I thought November would be a comparatively dry month for movies, what with me spending over half of it on vacation. Nothing could be further from the truth. I've seen seven movies over the course of three different plane trips (of the four I've taken), and four other movies, meaning 11 total since I left. More on the plane movies when I return, and complete my total with at least two and probably more on the return flight. Wish I Was Here, I've got my eye on you. You'd make a perfect plane movie.

But what I want to tell you about now is that I achieved my goal of movies to catch, so to speak, in the theater while I'm here in the U.S.

Birdman was optional. The movie opens on January 15th in Australia, which means I can watch it and then immediately add it to my list before the list needs to be finalized a few hours later. Did it last year with Inside Llewyn Davis and Her, and it worked out great. (Though given a few more days to think about it, I would have ranked Davis -- which ended up my #3 -- even higher, and probably dropped 21st ranked Her by as many as ten spots.) And I did see Birdman our second afternoon in Maine, when my dad watched our kids so both my wife and I could go.

But the real prize was Foxcatcher, which doesn't open in Australia until two weeks after my rankings close.

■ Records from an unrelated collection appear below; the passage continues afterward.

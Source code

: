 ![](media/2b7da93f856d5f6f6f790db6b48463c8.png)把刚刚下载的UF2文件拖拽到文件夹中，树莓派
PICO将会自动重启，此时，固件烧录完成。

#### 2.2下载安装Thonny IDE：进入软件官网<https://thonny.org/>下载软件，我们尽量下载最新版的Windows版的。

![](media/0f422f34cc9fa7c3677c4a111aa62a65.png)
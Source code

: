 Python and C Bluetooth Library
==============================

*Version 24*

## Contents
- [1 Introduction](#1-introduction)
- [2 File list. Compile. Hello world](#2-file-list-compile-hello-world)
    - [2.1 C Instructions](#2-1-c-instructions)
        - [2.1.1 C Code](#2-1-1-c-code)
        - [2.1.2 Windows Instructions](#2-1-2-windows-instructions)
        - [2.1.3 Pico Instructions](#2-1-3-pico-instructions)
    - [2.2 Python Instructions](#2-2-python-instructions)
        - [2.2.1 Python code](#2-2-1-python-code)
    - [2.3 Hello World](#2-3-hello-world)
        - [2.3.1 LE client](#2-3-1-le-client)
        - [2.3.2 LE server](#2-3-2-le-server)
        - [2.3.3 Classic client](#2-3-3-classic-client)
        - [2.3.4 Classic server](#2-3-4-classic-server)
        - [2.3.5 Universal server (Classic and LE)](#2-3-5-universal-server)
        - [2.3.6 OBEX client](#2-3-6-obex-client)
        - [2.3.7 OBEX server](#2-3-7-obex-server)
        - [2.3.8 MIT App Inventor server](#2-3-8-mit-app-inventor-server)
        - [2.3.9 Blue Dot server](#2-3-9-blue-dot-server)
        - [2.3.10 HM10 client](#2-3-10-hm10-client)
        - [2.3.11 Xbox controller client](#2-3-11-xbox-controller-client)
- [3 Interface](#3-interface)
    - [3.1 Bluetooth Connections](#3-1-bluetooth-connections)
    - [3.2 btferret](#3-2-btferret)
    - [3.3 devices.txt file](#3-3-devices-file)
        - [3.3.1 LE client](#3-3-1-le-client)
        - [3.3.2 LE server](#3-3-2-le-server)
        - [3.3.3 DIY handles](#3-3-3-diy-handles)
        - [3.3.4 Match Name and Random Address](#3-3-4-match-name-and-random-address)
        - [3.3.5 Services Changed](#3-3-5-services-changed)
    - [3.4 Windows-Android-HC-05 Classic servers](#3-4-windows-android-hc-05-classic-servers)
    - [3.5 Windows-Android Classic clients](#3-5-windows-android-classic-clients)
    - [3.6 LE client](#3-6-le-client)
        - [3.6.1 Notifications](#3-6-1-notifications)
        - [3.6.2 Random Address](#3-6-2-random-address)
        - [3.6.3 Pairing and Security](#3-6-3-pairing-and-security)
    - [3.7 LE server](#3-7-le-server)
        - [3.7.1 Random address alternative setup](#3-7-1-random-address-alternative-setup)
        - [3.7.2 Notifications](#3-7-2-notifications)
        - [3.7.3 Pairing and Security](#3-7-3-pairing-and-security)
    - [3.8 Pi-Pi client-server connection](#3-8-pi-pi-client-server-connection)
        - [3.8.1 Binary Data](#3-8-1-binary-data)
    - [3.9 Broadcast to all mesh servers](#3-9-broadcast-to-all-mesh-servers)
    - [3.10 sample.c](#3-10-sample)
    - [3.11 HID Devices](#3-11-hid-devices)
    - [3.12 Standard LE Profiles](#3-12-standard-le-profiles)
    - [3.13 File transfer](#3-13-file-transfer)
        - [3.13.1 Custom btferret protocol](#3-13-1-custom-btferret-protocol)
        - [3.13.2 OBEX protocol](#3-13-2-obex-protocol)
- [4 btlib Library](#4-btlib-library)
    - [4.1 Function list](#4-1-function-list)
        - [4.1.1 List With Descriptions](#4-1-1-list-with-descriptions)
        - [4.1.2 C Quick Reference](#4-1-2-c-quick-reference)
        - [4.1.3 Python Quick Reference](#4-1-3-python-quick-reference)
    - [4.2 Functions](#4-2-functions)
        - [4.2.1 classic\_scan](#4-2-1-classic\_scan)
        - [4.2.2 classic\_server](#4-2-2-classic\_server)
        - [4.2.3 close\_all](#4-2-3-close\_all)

Last year, the delayed release date of prestige pictures kept me from ranking 12 Years a Slave, The Wolf of Wall Street, Nebraska and Dallas Buyers Club, among others. I already know I'm losing a big prize, Inherent Vice, this year. I don't think it opens until February.

Foxcatcher would have befallen the same fate, except it's already open in Los Angeles -- which means not only am I not seeing it two months later than you are, but I'm actually seeing it earlier than most of you.

This pleases me. This pleases me greatly.

And saw it I did on Tuesday morning, while my wife was on a play date with one of her friends. (Their respective children were there too.)

The fact that I'm seeing it before most of you is not what pleases me, though my phrasing might indicate otherwise. It's that I get to include it on the list. A year-end list of movies loses a touch or two of credibility when it doesn't contain, oh, half of the best picture nominees, as was the case in 2013. I don't know if Foxcatcher will receive a best picture nomination, but it definitely could, and Steve Carell is almost certain to receive a best actor nomination. (High creep factor. High.)

There may be others I will miss this year -- in fact, I'm sure there are. In fact, I can tell you some of the titles: Wild, The Theory of Everything and The Interview will all slip beyond my grasp. The Theory of Everything is actually also open here, so if I'd structured my visit a little differently, maybe I'd have seen that too.

But I'm happy enough to have caught the Fox.

As a movie completist, I now feel a little more complete.

When you do end up seeing Foxcatcher, I want you to tell me which is the most impressive artificial enhancement to an actor's appearance: Carell's prosthetic nose, Mark Ruffalo's receding hairline or Channing Tatum's cauliflower ears.

2 comments:

Don Handsome said...

Ruffalo's the most impressive part of the film to me by far. His transformation is more subtle but still his hairline, his hulking trunk, his hands, his bloated appearance...its just tremendous. The fact that he can convey a gentle and tender side from the midst of this appearance makes his performance the best of the three in this film.

Derek Armstrong said...

I've been thinking about it and I think you're right. The great thing about any Ruffalo performance is that there is so much less Acting going on. The man is at ease at all times. He's always on human scale ... and this makes some of the things he does seem all the more wonderful.